This is a handful of small, plainly readable classes. It is not impressive-looking code. And it resolves more correctly, with less effort, than either the original flag-on-Customer design or the bounded-context split would have, because it correctly identifies what was actually going on twice over: not "customer is too big," but "shipping's view of a customer had no home, so it got jammed either into a field on Customer or into a separate ShippingCustomer clone — when what it actually needed was its own name, sitting between the two, owning exactly the relationship it represents and nothing else."
Now try to build the same arbitration across three separate services — a shipping-preference service, a loyalty-tier service, an order-override service, however the bounded contexts happened to get drawn. The precedence rule doesn't belong to any one of them; it belongs to the relationship between them — which is precisely the responsibility CustomerShipping exists to hold — and that relationship has nowhere to live except in glue code outside all three contexts once it's been split that way: code nobody will consider part of "the domain," code that has to either make three synchronous calls and recompute the ranking itself, or maintain a denormalized, eventually-stale copy of all three rule types just to compare them locally.

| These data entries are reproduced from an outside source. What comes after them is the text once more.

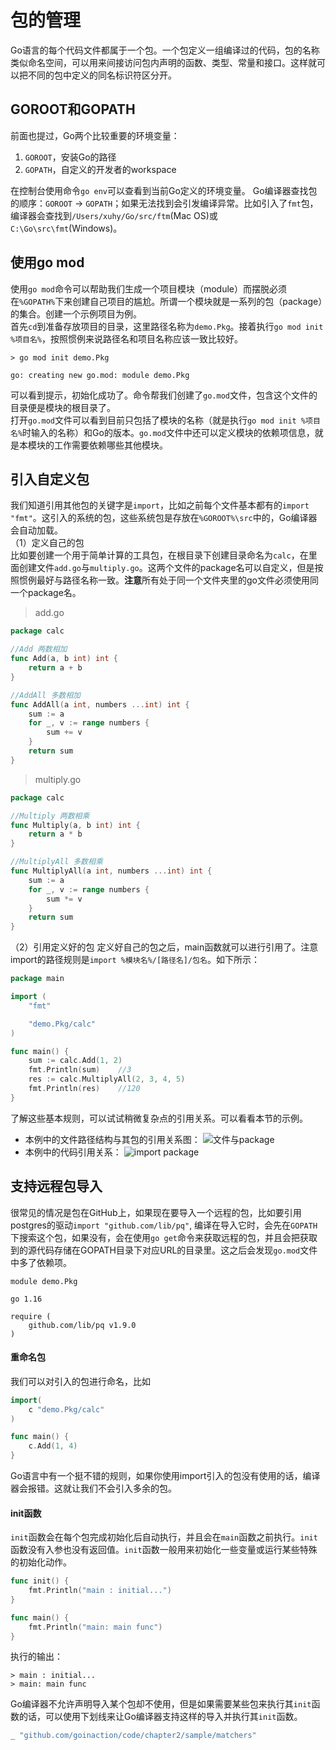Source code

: # 包的管理
Go语言的每个代码文件都属于一个包。一个包定义一组编译过的代码，包的名称类似命名空间，可以用来间接访问包内声明的函数、类型、常量和接口。这样就可以把不同的包中定义的同名标识符区分开。

## GOROOT和GOPATH
前面也提过，Go两个比较重要的环境变量：
1. `GOROOT`，安装Go的路径
2. `GOPATH`，自定义的开发者的workspace   

在控制台使用命令`go env`可以查看到当前Go定义的环境变量。
Go编译器查找包的顺序：`GOROOT` → `GOPATH`；如果无法找到会引发编译异常。比如引入了`fmt`包，编译器会查找到`/Users/xuhy/Go/src/ftm`(Mac OS)或`C:\Go\src\fmt`(Windows)。

## 使用go mod
使用`go mod`命令可以帮助我们生成一个项目模块（module）而摆脱必须在`%GOPATH%`下来创建自己项目的尴尬。所谓一个模块就是一系列的包（package）的集合。创建一个示例项目为例。   
首先`cd`到准备存放项目的目录，这里路径名称为`demo.Pkg`。接着执行`go mod init %项目名%`，按照惯例来说路径名和项目名称应该一致比较好。
```
> go mod init demo.Pkg

go: creating new go.mod: module demo.Pkg
```
可以看到提示，初始化成功了。命令帮我们创建了`go.mod`文件，包含这个文件的目录便是模块的根目录了。   
打开`go.mod`文件可以看到目前只包括了模块的名称（就是执行`go mod init %项目名%`时输入的名称）和Go的版本。`go.mod`文件中还可以定义模块的依赖项信息，就是本模块的工作需要依赖哪些其他模块。

## 引入自定义包
我们知道引用其他包的关键字是`import`，比如之前每个文件基本都有的`import "fmt"`。这引入的系统的包，这些系统包是存放在`%GOROOT%\src`中的，Go编译器会自动加载。   
（1）定义自己的包   
比如要创建一个用于简单计算的工具包，在根目录下创建目录命名为`calc`，在里面创建文件`add.go`与`multiply.go`。这两个文件的package名可以自定义，但是按照惯例最好与路径名称一致。**注意**所有处于同一个文件夹里的go文件必须使用同一个package名。
> add.go
```go
package calc

//Add 两数相加
func Add(a, b int) int {
	return a + b
}

//AddAll 多数相加
func AddAll(a int, numbers ...int) int {
	sum := a
	for _, v := range numbers {
		sum += v
	}
	return sum
}
```
> multiply.go
```go
package calc

//Multiply 两数相乘
func Multiply(a, b int) int {
	return a * b
}

//MultiplyAll 多数相乘
func MultiplyAll(a int, numbers ...int) int {
	sum := a
	for _, v := range numbers {
		sum *= v
	}
	return sum
}
```
（2）引用定义好的包
定义好自己的包之后，main函数就可以进行引用了。注意import的路径规则是`import %模块名%/[路径名]/包名`。如下所示：
```go
package main

import (
	"fmt"

	"demo.Pkg/calc"
)

func main() {
	sum := calc.Add(1, 2)
	fmt.Println(sum)    //3
	res := calc.MultiplyAll(2, 3, 4, 5)
	fmt.Println(res)    //120
}
```
了解这些基本规则，可以试试稍微复杂点的引用关系。可以看看本节的示例。
* 本例中的文件路径结构与其包的引用关系图：
![文件与package](https://github.com/Xuhy0826/Golang-Study/blob/master/resource/packageAtch.jpg)
* 本例中的代码引用关系：
![import package](https://github.com/Xuhy0826/Golang-Study/blob/master/resource/importMyPackage.jpg)   

## 支持远程包导入
很常见的情况是包在GitHub上，如果现在要导入一个远程的包，比如要引用postgres的驱动`import "github.com/lib/pq"`, 编译在导入它时，会先在`GOPATH`下搜索这个包，如果没有，会在使用`go get`命令来获取远程的包，并且会把获取到的源代码存储在GOPATH目录下对应URL的目录里。这之后会发现`go.mod`文件中多了依赖项。
```
module demo.Pkg

go 1.16

require (
	github.com/lib/pq v1.9.0
)
```

#### 重命名包
我们可以对引入的包进行命名，比如
```go
import(
	c "demo.Pkg/calc"
)

func main() {
	c.Add(1, 4)
}
```
Go语言中有一个挺不错的规则，如果你使用import引入的包没有使用的话，编译器会报错。这就让我们不会引入多余的包。

#### init函数
`init`函数会在每个包完成初始化后自动执行，并且会在`main`函数之前执行。`init`函数没有入参也没有返回值。`init`函数一般用来初始化一些变量或运行某些特殊的初始化动作。
```go
func init() {
	fmt.Println("main : initial...")
}

func main() {
	fmt.Println("main: main func") 
}
```
执行的输出：
```
> main : initial...
> main: main func
```
Go编译器不允许声明导入某个包却不使用，但是如果需要某些包来执行其`init`函数的话，可以使用下划线来让Go编译器支持这样的导入并执行其`init`函数。
```go
_ "github.com/goinaction/code/chapter2/sample/matchers"
```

Either way, the actual essential complexity here — how privilege and explicit intent interact — has become homeless, in a system specifically designed to give every concept a clean home. Good luck.
There's a second, less obvious benefit to CustomerShipping worth naming, because it points at something larger than this one example. Notice what this design actually is: an add-on. It attaches a new concern to Customer after the fact, without modifying Customer, without Customer ever being aware it exists. That's normally the property bounded contexts and microservices claim for themselves — loosely coupled, independently addable — except here it's achieved without any of the cost usually attached to it, because the looseness came from correct responsibility assignment, not from physical separation. It's glue, without the pain that usually comes with glue.
The boundary as a bet you can't yet price
Here is the order of moves so far, made explicit, because the second move only works after the first one has landed. First: most of what bounded contexts are reached for to fix — a bloated Customer, a god object, departments fighting over one shared model — is solved more simply and more cheaply by keeping the first condition intact inside a single codebase: ask what responsibility doesn't belong, extract it into its own named object, connect it by reference. CustomerShipping is the proof. The usual justification for splitting evaporates once the extraction is done properly, because the thing the split was trying to relieve never had to exist in the first place.
Second, and this is the sharper claim: even where a boundary still looks justified on the day it's drawn — even if the team did genuine, careful event-storming, even if the language really does diverge between two parts of the business — the boundary is a bet, and it's a bet placed with incomplete information, because you cannot know today every cross-cutting rule the business will need tomorrow. This is the same condition failing on a different axis. Inside a codebase, the failure mode was a name with no responsibility. Across a network, it's a boundary that looked justified on the day it was drawn, and wasn't, because the thing that would have falsified it hadn't happened yet. A boundary drawn between Customer-handling and Shipping-handling is implicitly a claim that nothing will ever need to act on both sides of that line atomically. That claim is being made before the business has finished telling you what it needs — and it never finishes, the same way the library's understanding of what a lendable thing was never finished after one conversation.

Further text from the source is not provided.